Помнится, им явилась мысль выпить. Осуществить её оказалось не так-то просто. В гастрономе давали вино под названием "Алазанская долина". Они честно отстояли хвостатую матерящуюся очередь, но продавщица вернула чек, ткнув в испачканный в томатной пасте прикнопленный лист у себя за спиной: "Спиртные напитки отпускаются только лицам, достигшим двадцати одного года по предъявлению паспорта". Тут же подскочил худой, иссушенный, как стебель из гербария, алкаш в клёшах и в куцей курточке, но доверить такому чек было всё равно что не заходить в магазин вовсе.
Потащились в кафе-мороженое. Однако официантка вместо того, чтобы принести просимое, вдруг набросилась на Фому: "Ты из какого класса, говнюк? Как фамилия? Не ты ли моему Сашке свитер разорвал? Знаешь, гад, сколько сейчас свитер стоит? Он мне говорил: толстый из восьмого. Как фамилия, морда? Пойду к твоим родителям! Пусть новый покупают!"
Как ни странно, свитер этому непримечательному (если не считать, что у него мать официантка) Сашке разорвал действительно Фома, схватив зачем-то Сашку за рукав, когда тот бежал вниз по лестнице. Некоторое время Сашка продолжал бежать (уже не так быстро), в то время как рукав свитера остался в крепких руках Фомы. Потом Сашка продолжил бег, но уже без рукава, то есть уже не в полном свитере, но ещё и не в окончательной безрукавке.
И тогда они вспомнили про таинственный, недавно открывшийся "Кутузов".
Внутри было прохладно и пустынно.

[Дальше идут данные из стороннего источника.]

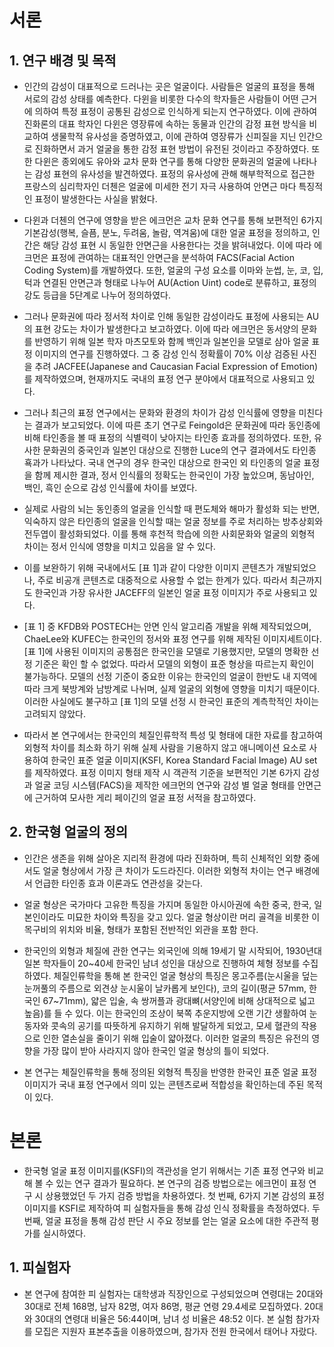 # 서론
## 1. 연구 배경 및 목적

* 인간의 감성이 대표적으로 드러나는 곳은 얼굴이다.
사람들은 얼굴의 표정을 통해 서로의 감성 상태를 예측한다.
다윈을 비롯한 다수의 학자들은 사람들이 어떤 근거에 의하여 특정 표정이 공통된 감성으로 인식하게 되는지 연구하였다.
이에 관하여 진화론의 대표 학자인 다윈은 영장류에 속하는 동물과 인간의 감정 표현 방식을 비교하여 생물학적 유사성을 증명하였고, 
이에 관하여 영장류가 신피질을 지닌 인간으로 진화하면서 과거 얼굴을 통한 감정 표현 방법이 유전된 것이라고 주장하였다.
또한 다윈은 종외에도 유아와 교차 문화 연구를 통해 다양한 문화권의 얼굴에 나타나는 감성 표현의 유사성을 발견하였다.
표정의 유사성에 관해 해부학적으로 접근한 프랑스의 심리학자인 더첸은 얼굴에 미세한 전기 자극 사용하여 안면근 마다 특징적인 표정이 발생한다는 사실을 밝혔다.

* 다윈과 더첸의 연구에 영향을 받은 에크먼은 교차 문화 연구를 통해 보편적인 6가지 기본감성(행복, 슬픔, 분노, 두려움, 놀람, 역겨움)에 대한 얼굴 표정을 정의하고, 
인간은 해당 감성 표현 시 동일한 안면근을 사용한다는 것을 밝혀내었다. 이에 따라 에크먼은 표정에 관여하는 대표적인 안면근을 분석하여 FACS(Facial Action Coding System)를 개발하였다.
또한, 얼굴의 구성 요소를 이마와 눈썹, 눈, 코, 입, 턱과 연결된 안면근과 형태로 나누어 AU(Action Uint) code로 분류하고, 표정의 강도 등급을 5단계로 나누어 정의하였다.

* 그러나 문화권에 따라 정서적 차이로 인해 동일한 감성이라도 표정에 사용되는 AU의 표현 강도는 차이가 발생한다고 보고하였다.
이에 따라 에크먼은 동서양의 문화를 반영하기 위해 일본 학자 마츠모토와 함께 백인과 일본인을 모델로 삼아 얼굴 표정 이미지의 연구를 진행하였다.
그 중 감성 인식 정확률이 70% 이상 검증된 사진을 추려 JACFEE(Japanese and Caucasian Facial Expression of Emotion)를 제작하였으며, 현재까지도 국내의 표정 연구 분야에서 대표적으로 사용되고 있다.

* 그러나 최근의 표정 연구에서는 문화와 환경의 차이가 감성 인식률에 영향을 미친다는 결과가 보고되었다.
이에 따른 초기 연구로 Feingold은 문화권에 따라 동인종에 비해 타인종을 볼 때 표정의 식별력이 낮아지는 타인종 효과를 정의하였다.
또한, 유사한 문화권의 중국인과 일본인 대상으로 진행한 Luce의 연구 결과에서도 타인종 횩과가 나타났다.
국내 연구의 경우 한국인 대상으로 한국인 외 타인종의 얼굴 표정을 함께 제시한 결과, 정서 인식률의 정확도는 한국인이 가장 높았으며, 동남아인, 백인, 흑인 순으로 감성 인식률에 차이를 보였다.

* 실제로 사람의 뇌는 동인종의 얼굴을 인식할 때 편도체와 해마가 활성화 되는 반면, 익숙하지 않은 타인종의 얼굴을 인식할 때는 얼굴 정보를 주로 처리하는 방추상회와 전두엽이 활성화되었다.
이를 통해 후천적 학습에 의한 사회문화와 얼굴의 외형적 차이는 정서 인식에 영향을 미치고 있음을 알 수 있다.

* 이를 보완하기 위해 국내에서도 [표 1]과 같이 다양한 이미지 콘텐츠가 개발되었으나, 주로 비공개 콘텐츠로 대중적으로 사용할 수 없는 한계가 있다.
따라서 최근까지도 한국인과 가장 유사한 JACEFF의 일본인 얼굴 표정 이미지가 주로 사용되고 있다.

* [표 1] 중 KFDB와 POSTECH는 안면 인식 알고리즘 개발을 위해 제작되었으며, ChaeLee와 KUFEC는 한국인의 정서와 표정 연구를 위해 제작된 이미지세트이다.
[표 1]에 사용된 이미지의 공통점은 한국인을 모델로 기용했지만, 모델의 명확한 선정 기준은 확인 할 수 없었다.
따라서 모델의 외형이 표준 형상을 따르는지 확인이 불가능하다.
모델의 선정 기준이 중요한 이유는 한국인의 얼굴이 한반도 내 지역에 따라 크게 북방계와 남방계로 나뉘며, 실제 얼굴의 외형에 영향을 미치기 때문이다.
이러한 사실에도 불구하고 [표 1]의 모델 선정 시 한국인 표준의 계측학적인 차이는 고려되지 않았다.

* 따라서 본 연구에서는 한국인의 체질인류학적 특성 및 형태에 대한 자료를 참고하여 외형적 차이를 최소화 하기 위해 실제 사람을 기용하지 않고 애니메이션 요소로 사용하여 한국인 표준 얼굴 이미지(KSFI, Korea Standard Facial Image) AU set를 제작하였다.
표정 이미지 형태 제작 시 객관적 기준을 보편적인 기본 6가지 감성과 얼굴 코딩 시스템(FACS)을 제작한 에크먼의 연구와 감성 별 얼굴 형태를 안면근에 근거하여 모사한 게리 페이긴의 얼굴 표정 서적을 참고하였다.

## 2. 한국형 얼굴의 정의
* 인간은 생존을 위해 살아온 지리적 환경에 따라 진화하며, 특히 신체적인 외향 중에서도 얼굴 형상에서 가장 큰 차이가 도드라진다.
이러한 외형적 차이는 연구 배경에서 언급한 타인종 효과 이론과도 연관성을 갖는다.

* 얼굴 형상은 국가마다 고유한 특징을 가지며 동일한 아시아권에 속한 중국, 한국, 일본인이라도 미묘한 차이와 특징을 갖고 있다.
얼굴 형상이란 머리 골격을 비롯한 이목구비의 위치와 비율, 형태가 포함된 전반적인 외관을 포함 한다.

* 한국인의 외형과 체질에 관한 연구는 외국인에 의해 19세기 말 시작되어, 1930년대 일본 학자들이 20~40세 한국인 남녀 성인을 대상으로 진행하여 체형 정보를 수집하였다.
체질인류학을 통해 본 한국인 얼굴 형상의 특징은 몽고주름(눈시울을 덮는 눈꺼풀의 주름으로 외견상 눈시울이 날카롭게 보인다), 코의 길이(평균 57mm, 한국인 67~71mm), 얇은 입술, 속 쌍꺼플과 광대뼈(서양인에 비해 상대적으로 넓고 높음)를 들 수 있다.
이는 한국인의 조상이 북쪽 추운지방에 오랜 기간 생활하여 눈동자와 콧속의 공기를 따뜻하게 유지하기 위해 발달하게 되었고, 모세 혈관의 작용으로 인한 열손실을 줄이기 위해 입술이 얇아졌다.
이러한 얼굴의 특징은 유전의 영향을 가장 많이 받아 사라지지 않아 한국인 얼굴 형상의 틀이 되었다.
* 본 연구는 체질인류학을 통해 정의된 외형적 특징을 반영한 한국인 표준 얼굴 표정 이미지가 국내 표정 연구에서 의미 있는 콘텐츠로써 적합성을 확인하는데 주된 목적이 있다.


# 본론
* 한국형 얼굴 표정 이미지를(KSFI)의 객관성을 얻기 위해서는 기존 표정 연구와 비교해 볼 수 있는 연구 결과가 필요하다.
본 연구의 검증 방법으로는 에크먼이 표정 연구 시 상용했었던 두 가지 검증 방법을 차용하였다.
첫 번째, 6가지 기본 감성의 표정 이미지를 KSFI로 제작하여 피 실험자들을 통해 감성 인식 정확률을 측정하였다.
두 번째, 얼굴 표정을 통해 감성 판단 시 주요 정보를 얻는 얼굴 요소에 대한 주관적 평가를 실시하였다.

## 1. 피실험자
* 본 연구에 참여한 피 실험자는 대학생과 직장인으로 구성되었으며 연령대는 20대와 30대로 전체 168명, 남자 82명, 여자 86명, 평균 연령 29.4세로 모집하였다.
20대와 30대의 연령대 비율은 56:44이며, 남녀 성 비율은 48:52 이다.
본 실험 참가자를 모집은 지원자 표본추출을 이용하였으며, 참가자 전원 한국에서 태어나 자랐다.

Прилизанная рожа меняла у освещённой стойки кассету в магнитофоне. "Увези меня в Америку, в Америку, в Америку…"
В углу над длинным стаканом скучала единственная посетительница - накрашенная потаскуха с вытянутой рыбьей мордой.
- Нальёшь? - угрюмо осведомился у бармена Фома. Он всегда сразу брал быка за рога. Даже когда лучше было не сразу.
- Тебе который годик, малец? - ухмыльнулся бармен, ритмически подёргивая шеей. "В Америку, в Америку…" - Во пошла молодёжь! - пригласил к совместной потехе потаскуху. "Навсегда, навсегда!" - прочувственно стенал певец, по всей видимости, гомосексуалист. В голосе бармена, впрочем, не угадывалось категорического отказа. И вообще, всё вокруг с недавних (а может, с давних) пор было устроено таким образом, что начинаясь с неизменного "нет" почти всегда заканчивалось неизменным "да". Вот только денег на "да" не всегда хватало.
- У тебя же пусто, - заметил Леон, - прогоришь. Налей два по двести сухого.
- Не прогорю, - заверил бармен и, понизив, как на конспиративной сходке, голос, поинтересовался: - Очень хочется выжрать?
Леон и Фома насупленно молчали, понимая, что он издевается, но определённо запаздывая с ответной реакцией. Кому-то следовало взять инициативу.
- Ладно, налью, - вдруг рассмеялся бармен, видимо вспомнив что-то приятное. - Гоните червонец.
- За два стакана сухого? - возмутился Фома.
- Идите где дешевле, - зевнул бармен, - я вас не задерживаю. Вот так, - повернулся к потаскухе, - хочешь сделать людям добро, а они… - махнул рукой, скорбя о неблагодарных людях.
Леон и Фома топтались, свистяще перешёптывались, не зная, на что решиться.